Short-Term Memory

"Short-Term Memory" in AI refers to mechanisms for an AI agent to temporarily retain, access and compress relevant information for the current task or conversation. In so called "context engineering", the goal is always to provide the AI with the most relevant context, while keeping within the token limits of the underlying model and not causing instruction or context overload.

For more information please see the OpenAI Cookbook on Short-Term Memory.

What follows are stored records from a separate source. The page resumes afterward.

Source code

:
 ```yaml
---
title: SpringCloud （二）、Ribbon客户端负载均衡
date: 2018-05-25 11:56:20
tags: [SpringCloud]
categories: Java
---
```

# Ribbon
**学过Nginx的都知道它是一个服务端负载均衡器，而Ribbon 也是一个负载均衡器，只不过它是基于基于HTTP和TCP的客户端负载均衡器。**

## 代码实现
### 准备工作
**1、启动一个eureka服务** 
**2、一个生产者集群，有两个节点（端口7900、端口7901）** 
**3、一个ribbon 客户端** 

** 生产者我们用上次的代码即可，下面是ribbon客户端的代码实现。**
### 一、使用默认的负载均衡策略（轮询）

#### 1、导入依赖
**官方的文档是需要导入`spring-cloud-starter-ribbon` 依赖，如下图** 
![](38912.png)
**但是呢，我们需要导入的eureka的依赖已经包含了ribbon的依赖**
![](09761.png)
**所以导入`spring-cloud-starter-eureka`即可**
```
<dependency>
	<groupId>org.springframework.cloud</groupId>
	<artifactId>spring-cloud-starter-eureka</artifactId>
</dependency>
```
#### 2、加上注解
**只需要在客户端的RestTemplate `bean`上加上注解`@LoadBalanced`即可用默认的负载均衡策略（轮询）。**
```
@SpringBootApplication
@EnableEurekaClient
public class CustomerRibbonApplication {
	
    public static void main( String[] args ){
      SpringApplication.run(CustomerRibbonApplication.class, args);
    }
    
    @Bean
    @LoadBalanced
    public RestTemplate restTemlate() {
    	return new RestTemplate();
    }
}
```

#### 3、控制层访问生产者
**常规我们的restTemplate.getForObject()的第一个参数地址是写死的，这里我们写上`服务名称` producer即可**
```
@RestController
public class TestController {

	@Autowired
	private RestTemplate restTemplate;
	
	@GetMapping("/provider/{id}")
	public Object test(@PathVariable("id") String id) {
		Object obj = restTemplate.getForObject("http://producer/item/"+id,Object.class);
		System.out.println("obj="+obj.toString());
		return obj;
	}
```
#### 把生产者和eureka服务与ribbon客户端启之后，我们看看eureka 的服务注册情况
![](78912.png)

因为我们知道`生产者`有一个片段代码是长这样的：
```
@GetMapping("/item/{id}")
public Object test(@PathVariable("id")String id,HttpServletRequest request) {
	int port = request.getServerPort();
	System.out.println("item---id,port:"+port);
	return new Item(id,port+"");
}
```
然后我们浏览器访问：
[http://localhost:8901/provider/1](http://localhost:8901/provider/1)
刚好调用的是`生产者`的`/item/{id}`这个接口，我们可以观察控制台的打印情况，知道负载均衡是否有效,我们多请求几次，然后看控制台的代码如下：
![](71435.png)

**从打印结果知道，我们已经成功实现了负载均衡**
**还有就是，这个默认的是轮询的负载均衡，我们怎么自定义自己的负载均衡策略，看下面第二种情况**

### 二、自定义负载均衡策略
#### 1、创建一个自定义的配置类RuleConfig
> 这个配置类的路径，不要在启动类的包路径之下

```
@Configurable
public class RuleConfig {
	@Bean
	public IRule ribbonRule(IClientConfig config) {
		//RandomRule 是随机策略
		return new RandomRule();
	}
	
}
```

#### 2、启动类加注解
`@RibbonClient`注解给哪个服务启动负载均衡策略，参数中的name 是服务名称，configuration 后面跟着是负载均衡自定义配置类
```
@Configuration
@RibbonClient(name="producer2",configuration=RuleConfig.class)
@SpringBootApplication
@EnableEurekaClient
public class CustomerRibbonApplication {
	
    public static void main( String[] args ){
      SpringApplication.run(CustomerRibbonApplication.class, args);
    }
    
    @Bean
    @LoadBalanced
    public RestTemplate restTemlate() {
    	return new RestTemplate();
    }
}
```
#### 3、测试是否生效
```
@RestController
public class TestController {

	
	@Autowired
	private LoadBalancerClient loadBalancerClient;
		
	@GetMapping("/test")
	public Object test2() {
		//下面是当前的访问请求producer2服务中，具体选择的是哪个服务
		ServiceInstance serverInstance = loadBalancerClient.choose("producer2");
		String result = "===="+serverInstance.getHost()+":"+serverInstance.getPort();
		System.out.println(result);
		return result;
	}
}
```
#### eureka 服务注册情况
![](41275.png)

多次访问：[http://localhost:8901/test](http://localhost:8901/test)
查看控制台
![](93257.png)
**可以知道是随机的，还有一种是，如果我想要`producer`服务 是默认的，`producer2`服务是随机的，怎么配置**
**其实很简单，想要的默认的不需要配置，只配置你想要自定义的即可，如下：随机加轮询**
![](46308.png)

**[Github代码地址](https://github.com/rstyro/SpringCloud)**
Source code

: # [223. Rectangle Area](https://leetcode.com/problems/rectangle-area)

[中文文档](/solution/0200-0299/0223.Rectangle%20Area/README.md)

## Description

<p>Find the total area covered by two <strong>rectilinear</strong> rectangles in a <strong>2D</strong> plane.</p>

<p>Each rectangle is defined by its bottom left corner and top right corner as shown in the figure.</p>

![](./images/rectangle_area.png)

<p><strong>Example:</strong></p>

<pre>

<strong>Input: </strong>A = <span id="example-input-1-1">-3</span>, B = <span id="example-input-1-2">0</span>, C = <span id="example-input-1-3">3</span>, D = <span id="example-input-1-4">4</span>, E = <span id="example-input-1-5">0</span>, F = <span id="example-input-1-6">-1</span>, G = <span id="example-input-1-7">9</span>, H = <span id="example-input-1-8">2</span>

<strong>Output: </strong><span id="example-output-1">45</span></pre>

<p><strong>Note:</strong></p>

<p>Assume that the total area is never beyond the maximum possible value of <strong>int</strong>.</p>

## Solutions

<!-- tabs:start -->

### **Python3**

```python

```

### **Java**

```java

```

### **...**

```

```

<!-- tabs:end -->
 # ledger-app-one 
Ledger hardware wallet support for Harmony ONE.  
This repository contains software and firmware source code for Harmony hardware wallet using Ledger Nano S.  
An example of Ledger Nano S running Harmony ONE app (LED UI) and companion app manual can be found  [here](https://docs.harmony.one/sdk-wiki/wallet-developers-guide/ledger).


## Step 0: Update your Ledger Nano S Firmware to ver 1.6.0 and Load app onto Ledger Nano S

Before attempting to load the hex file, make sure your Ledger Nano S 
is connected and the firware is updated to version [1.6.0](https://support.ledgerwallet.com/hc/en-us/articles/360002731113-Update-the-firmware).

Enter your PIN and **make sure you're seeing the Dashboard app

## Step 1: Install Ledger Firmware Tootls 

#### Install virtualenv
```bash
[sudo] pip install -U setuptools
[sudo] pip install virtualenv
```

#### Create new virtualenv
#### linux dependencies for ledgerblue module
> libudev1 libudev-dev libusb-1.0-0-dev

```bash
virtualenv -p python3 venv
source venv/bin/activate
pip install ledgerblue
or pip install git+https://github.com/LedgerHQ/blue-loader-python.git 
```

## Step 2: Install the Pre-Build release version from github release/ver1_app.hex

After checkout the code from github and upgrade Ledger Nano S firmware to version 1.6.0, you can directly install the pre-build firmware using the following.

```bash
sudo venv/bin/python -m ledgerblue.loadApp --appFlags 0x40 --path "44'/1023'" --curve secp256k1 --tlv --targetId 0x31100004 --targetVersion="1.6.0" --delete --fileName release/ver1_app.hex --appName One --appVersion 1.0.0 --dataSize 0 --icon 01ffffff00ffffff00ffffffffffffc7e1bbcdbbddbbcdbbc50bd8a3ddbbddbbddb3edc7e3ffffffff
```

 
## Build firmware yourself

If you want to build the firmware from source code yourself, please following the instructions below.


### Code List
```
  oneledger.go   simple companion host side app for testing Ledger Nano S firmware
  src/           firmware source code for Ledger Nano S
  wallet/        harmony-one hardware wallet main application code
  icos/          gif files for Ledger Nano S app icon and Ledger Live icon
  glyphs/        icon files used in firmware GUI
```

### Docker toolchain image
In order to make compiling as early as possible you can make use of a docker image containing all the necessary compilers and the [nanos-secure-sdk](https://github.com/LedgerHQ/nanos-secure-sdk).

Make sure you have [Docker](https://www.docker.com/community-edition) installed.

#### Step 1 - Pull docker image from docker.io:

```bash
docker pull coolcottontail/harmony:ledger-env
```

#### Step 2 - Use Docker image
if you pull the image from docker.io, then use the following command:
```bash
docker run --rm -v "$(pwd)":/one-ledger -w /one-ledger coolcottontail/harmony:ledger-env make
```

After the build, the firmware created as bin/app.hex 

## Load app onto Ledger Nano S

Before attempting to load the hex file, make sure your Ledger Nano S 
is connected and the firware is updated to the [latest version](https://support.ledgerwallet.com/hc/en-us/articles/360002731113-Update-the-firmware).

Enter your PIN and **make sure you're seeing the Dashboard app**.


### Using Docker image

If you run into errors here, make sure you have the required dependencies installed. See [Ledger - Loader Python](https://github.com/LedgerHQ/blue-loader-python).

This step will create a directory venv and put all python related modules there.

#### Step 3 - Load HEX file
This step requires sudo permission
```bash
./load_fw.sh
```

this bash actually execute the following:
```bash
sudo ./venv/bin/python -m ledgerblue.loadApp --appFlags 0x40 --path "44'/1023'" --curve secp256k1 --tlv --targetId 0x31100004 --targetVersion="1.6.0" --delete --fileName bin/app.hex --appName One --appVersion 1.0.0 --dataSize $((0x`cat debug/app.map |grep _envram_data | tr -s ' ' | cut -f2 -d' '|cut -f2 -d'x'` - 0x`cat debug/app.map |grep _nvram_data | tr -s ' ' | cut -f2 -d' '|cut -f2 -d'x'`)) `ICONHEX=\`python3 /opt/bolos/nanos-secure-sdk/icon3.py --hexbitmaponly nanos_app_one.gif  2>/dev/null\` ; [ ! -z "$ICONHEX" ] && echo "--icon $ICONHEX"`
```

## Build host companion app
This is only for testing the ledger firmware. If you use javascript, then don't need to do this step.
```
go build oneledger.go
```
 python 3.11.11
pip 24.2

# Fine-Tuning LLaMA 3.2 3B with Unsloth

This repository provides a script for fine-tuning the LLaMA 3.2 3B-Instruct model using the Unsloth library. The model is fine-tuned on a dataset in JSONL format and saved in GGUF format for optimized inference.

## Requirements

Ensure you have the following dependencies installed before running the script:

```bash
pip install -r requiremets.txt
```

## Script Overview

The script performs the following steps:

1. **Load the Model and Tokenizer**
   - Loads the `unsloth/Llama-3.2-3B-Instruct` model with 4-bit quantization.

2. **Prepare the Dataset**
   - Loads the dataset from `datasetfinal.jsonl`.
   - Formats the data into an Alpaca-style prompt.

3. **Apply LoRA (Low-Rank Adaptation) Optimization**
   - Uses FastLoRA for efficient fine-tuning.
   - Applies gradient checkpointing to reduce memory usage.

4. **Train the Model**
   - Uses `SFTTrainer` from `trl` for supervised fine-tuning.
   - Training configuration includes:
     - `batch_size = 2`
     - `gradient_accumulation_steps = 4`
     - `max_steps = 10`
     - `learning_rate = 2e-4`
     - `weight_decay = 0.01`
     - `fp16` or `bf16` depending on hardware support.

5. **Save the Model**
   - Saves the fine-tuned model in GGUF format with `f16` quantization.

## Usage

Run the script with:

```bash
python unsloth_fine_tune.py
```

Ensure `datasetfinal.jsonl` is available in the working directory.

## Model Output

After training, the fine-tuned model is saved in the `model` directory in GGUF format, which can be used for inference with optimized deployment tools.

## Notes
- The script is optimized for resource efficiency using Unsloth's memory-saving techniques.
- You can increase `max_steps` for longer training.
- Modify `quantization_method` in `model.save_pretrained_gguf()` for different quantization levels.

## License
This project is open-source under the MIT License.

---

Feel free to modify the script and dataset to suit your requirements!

Implementing Short-Term Memory in the AI Module

If you are implementing a custom AI solution, that is looping over many thread or that might have to take long chat histories into account, you should consider implementing or using a custom Short-Term Memory plugin. The AI module comes with an API for this, as well as two default implementations:

Last N - This uses simple context trimming, where only the last N messages are kept in the context. This is useful for simple use cases, or when you want to make sure that the AI always has the most recent context. Agent Memory Summarizer - This plugin uses a more advanced approach, where it keeps track of tool calls and their results, and summarizes the context based on this. This is useful for more complex use cases, where the AI might have to take into account many different pieces of information, but only a few are relevant for the current task. Note that the default prompt of this plugin is generic, and you should consider customizing it for your specific use case.

Implementing in code.

The Short-Term Memory plugins are located in \Drupal\ai\Plugin\AiShortTermMemory and implements the AiShortTermMemoryInterface. You can create your own by extending the AiShortTermMemoryPluginBase class, and implementing the required methods. It is a configurable plugin, so if you are going to have a complex setup where you can pick and choose between different implementations, you should also implement a plugin form and store any configuration in your plugin instance.

What you need to do, is to implement loading an instance of the plugin, and then right before you send off an AI request, you use the process method to process the memory, where you give in your history, tools, system prompt and some other details. At the end you can use the getChatMessages, getTools and getSystemPrompt methods to get the processed context to change the AI request with.